▸ TASK TO CARRY OUT:
For this exercise, copy the data exactly and omit any images.

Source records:
= = =

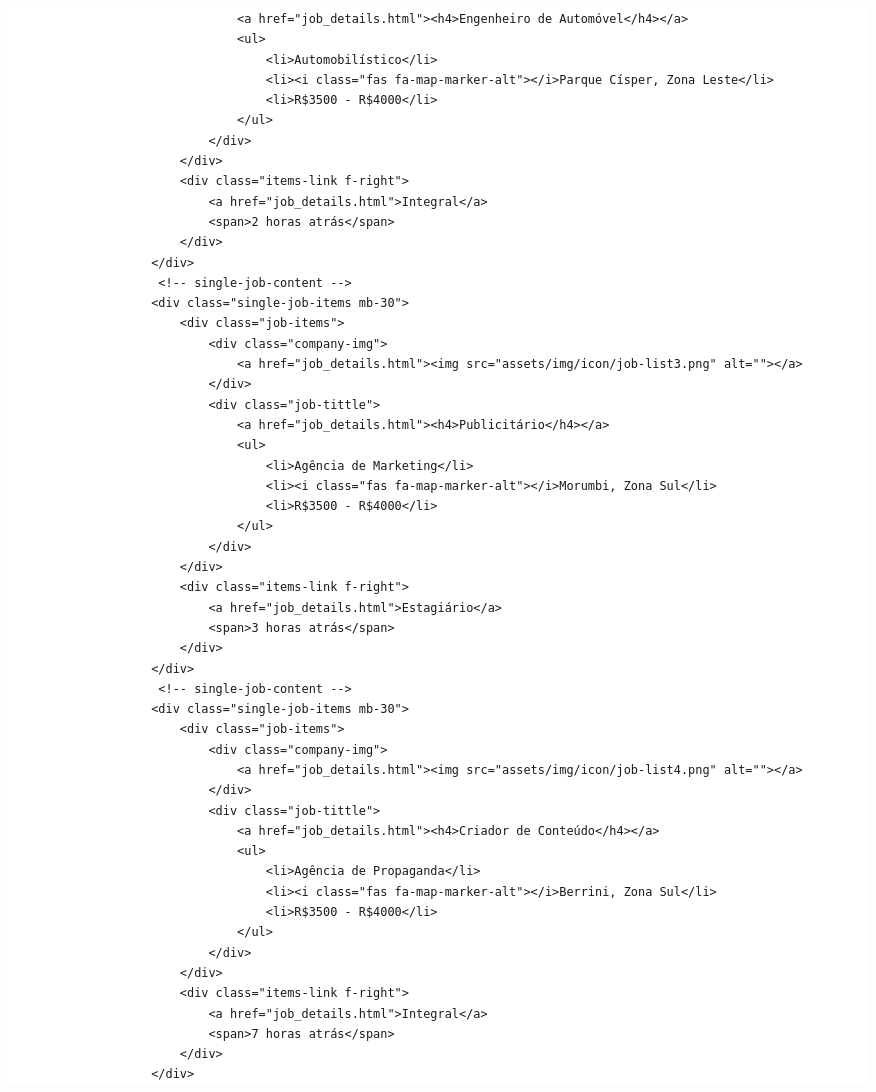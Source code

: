                                     <a href="job_details.html"><h4>Engenheiro de Automóvel</h4></a>
                                    <ul>
                                        <li>Automobilístico</li>
                                        <li><i class="fas fa-map-marker-alt"></i>Parque Císper, Zona Leste</li>
                                        <li>R$3500 - R$4000</li>
                                    </ul>
                                </div>
                            </div>
                            <div class="items-link f-right">
                                <a href="job_details.html">Integral</a>
                                <span>2 horas atrás</span>
                            </div>
                        </div>
                         <!-- single-job-content -->
                        <div class="single-job-items mb-30">
                            <div class="job-items">
                                <div class="company-img">
                                    <a href="job_details.html"><img src="assets/img/icon/job-list3.png" alt=""></a>
                                </div>
                                <div class="job-tittle">
                                    <a href="job_details.html"><h4>Publicitário</h4></a>
                                    <ul>
                                        <li>Agência de Marketing</li>
                                        <li><i class="fas fa-map-marker-alt"></i>Morumbi, Zona Sul</li>
                                        <li>R$3500 - R$4000</li>
                                    </ul>
                                </div>
                            </div>
                            <div class="items-link f-right">
                                <a href="job_details.html">Estagiário</a>
                                <span>3 horas atrás</span>
                            </div>
                        </div>
                         <!-- single-job-content -->
                        <div class="single-job-items mb-30">
                            <div class="job-items">
                                <div class="company-img">
                                    <a href="job_details.html"><img src="assets/img/icon/job-list4.png" alt=""></a>
                                </div>
                                <div class="job-tittle">
                                    <a href="job_details.html"><h4>Criador de Conteúdo</h4></a>
                                    <ul>
                                        <li>Agência de Propaganda</li>
                                        <li><i class="fas fa-map-marker-alt"></i>Berrini, Zona Sul</li>
                                        <li>R$3500 - R$4000</li>
                                    </ul>
                                </div>
                            </div>
                            <div class="items-link f-right">
                                <a href="job_details.html">Integral</a>
                                <span>7 horas atrás</span>
                            </div>
                        </div>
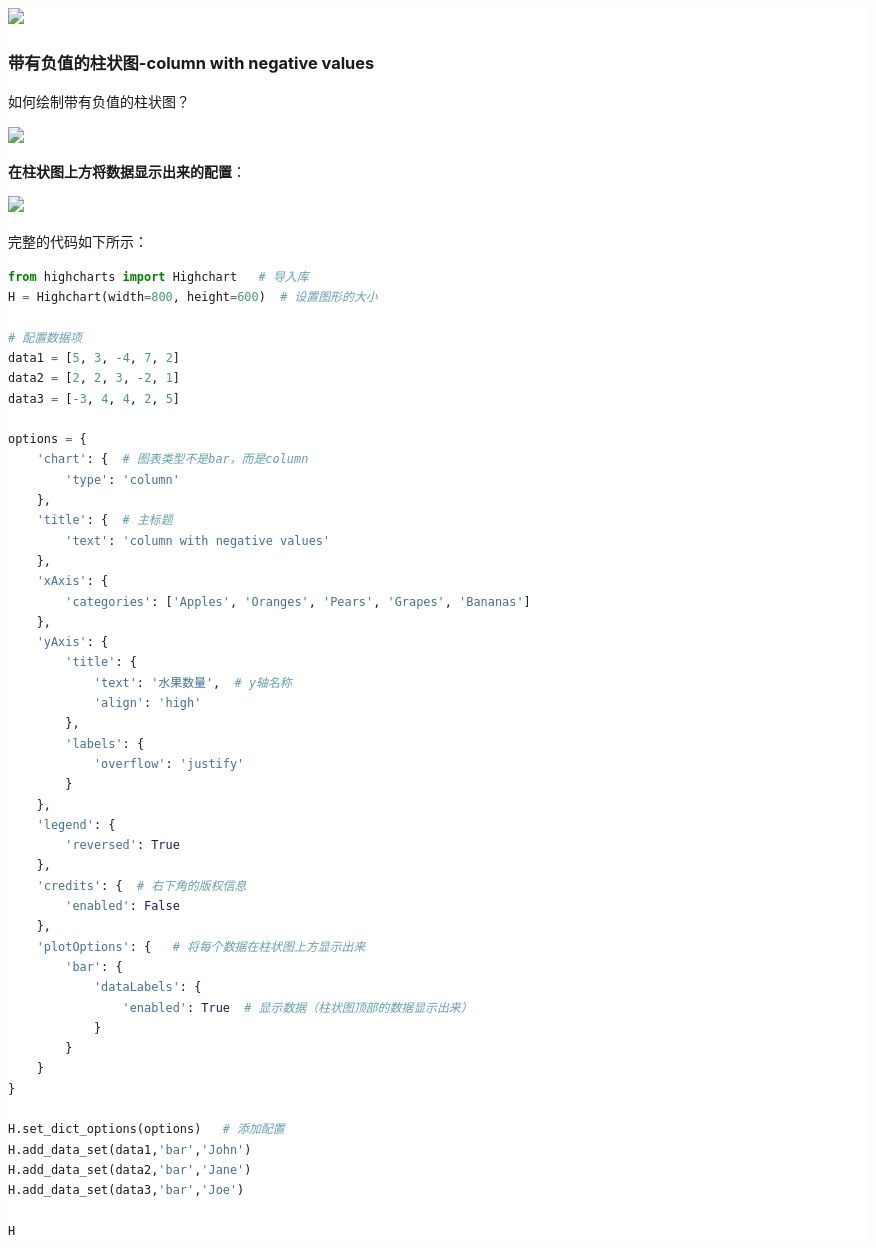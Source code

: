 

![](https://tva1.sinaimg.cn/large/008eGmZEgy1gnibhhxwc0j314t0u0dhk.jpg)

### 带有负值的柱状图-column with negative values

如何绘制带有负值的柱状图？

![](https://tva1.sinaimg.cn/large/008eGmZEgy1gnic1cfvolj30ou0ck408.jpg)

**在柱状图上方将数据显示出来的配置**：

![](https://tva1.sinaimg.cn/large/008eGmZEgy1gnic0ta2n5j30t80780tt.jpg)

完整的代码如下所示：

```python
from highcharts import Highchart   # 导入库
H = Highchart(width=800, height=600)  # 设置图形的大小

# 配置数据项
data1 = [5, 3, -4, 7, 2]
data2 = [2, 2, 3, -2, 1]
data3 = [-3, 4, 4, 2, 5]

options = {
    'chart': {  # 图表类型不是bar，而是column
        'type': 'column'
    },
    'title': {  # 主标题
        'text': 'column with negative values'
    },
    'xAxis': {
        'categories': ['Apples', 'Oranges', 'Pears', 'Grapes', 'Bananas']
    },
    'yAxis': {
        'title': {
            'text': '水果数量',  # y轴名称
            'align': 'high'
        },
        'labels': {
            'overflow': 'justify'
        }
    },
    'legend': {
        'reversed': True
    },
    'credits': {  # 右下角的版权信息
        'enabled': False
    },
    'plotOptions': {   # 将每个数据在柱状图上方显示出来
        'bar': {
            'dataLabels': {
                'enabled': True  # 显示数据（柱状图顶部的数据显示出来）
            }
        }
    }
}

H.set_dict_options(options)   # 添加配置
H.add_data_set(data1,'bar','John')
H.add_data_set(data2,'bar','Jane')
H.add_data_set(data3,'bar','Joe')

H
```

= = =

▸ SOLUTION FOR THIS PROBLEM:
Source code

:                                     <a href="job_details.html"><h4>Engenheiro de Automóvel</h4></a>
                                    <ul>
                                        <li>Automobilístico</li>
                                        <li><i class="fas fa-map-marker-alt"></i>Parque Císper, Zona Leste</li>
                                        <li>R$3500 - R$4000</li>
                                    </ul>
                                </div>
                            </div>
                            <div class="items-link f-right">
                                <a href="job_details.html">Integral</a>
                                <span>2 horas atrás</span>
                            </div>
                        </div>
                         <!-- single-job-content -->
                        <div class="single-job-items mb-30">
                            <div class="job-items">
                                <div class="company-img">
                                    <a href="job_details.html"><img src="assets/img/icon/job-list3.png" alt=""></a>
                                </div>
                                <div class="job-tittle">
                                    <a href="job_details.html"><h4>Publicitário</h4></a>
                                    <ul>
                                        <li>Agência de Marketing</li>
                                        <li><i class="fas fa-map-marker-alt"></i>Morumbi, Zona Sul</li>
                                        <li>R$3500 - R$4000</li>
                                    </ul>
                                </div>
                            </div>
                            <div class="items-link f-right">
                                <a href="job_details.html">Estagiário</a>
                                <span>3 horas atrás</span>
                            </div>
                        </div>
                         <!-- single-job-content -->
                        <div class="single-job-items mb-30">
                            <div class="job-items">
                                <div class="company-img">
                                    <a href="job_details.html"><img src="assets/img/icon/job-list4.png" alt=""></a>
                                </div>
                                <div class="job-tittle">
                                    <a href="job_details.html"><h4>Criador de Conteúdo</h4></a>
                                    <ul>
                                        <li>Agência de Propaganda</li>
                                        <li><i class="fas fa-map-marker-alt"></i>Berrini, Zona Sul</li>
                                        <li>R$3500 - R$4000</li>
                                    </ul>
                                </div>
                            </div>
                            <div class="items-link f-right">
                                <a href="job_details.html">Integral</a>
                                <span>7 horas atrás</span>
                            </div>
                        </div>
Source code

: 

![](https://tva1.sinaimg.cn/large/008eGmZEgy1gnibhhxwc0j314t0u0dhk.jpg)

### 带有负值的柱状图-column with negative values

如何绘制带有负值的柱状图？

![](https://tva1.sinaimg.cn/large/008eGmZEgy1gnic1cfvolj30ou0ck408.jpg)

**在柱状图上方将数据显示出来的配置**：

![](https://tva1.sinaimg.cn/large/008eGmZEgy1gnic0ta2n5j30t80780tt.jpg)

完整的代码如下所示：

```python
from highcharts import Highchart   # 导入库
H = Highchart(width=800, height=600)  # 设置图形的大小

# 配置数据项
data1 = [5, 3, -4, 7, 2]
data2 = [2, 2, 3, -2, 1]
data3 = [-3, 4, 4, 2, 5]

options = {
    'chart': {  # 图表类型不是bar，而是column
        'type': 'column'
    },
    'title': {  # 主标题
        'text': 'column with negative values'
    },
    'xAxis': {
        'categories': ['Apples', 'Oranges', 'Pears', 'Grapes', 'Bananas']
    },
    'yAxis': {
        'title': {
            'text': '水果数量',  # y轴名称
            'align': 'high'
        },
        'labels': {
            'overflow': 'justify'
        }
    },
    'legend': {
        'reversed': True
    },
    'credits': {  # 右下角的版权信息
        'enabled': False
    },
    'plotOptions': {   # 将每个数据在柱状图上方显示出来
        'bar': {
            'dataLabels': {
                'enabled': True  # 显示数据（柱状图顶部的数据显示出来）
            }
        }
    }
}

H.set_dict_options(options)   # 添加配置
H.add_data_set(data1,'bar','John')
H.add_data_set(data2,'bar','Jane')
H.add_data_set(data3,'bar','Joe')

H
```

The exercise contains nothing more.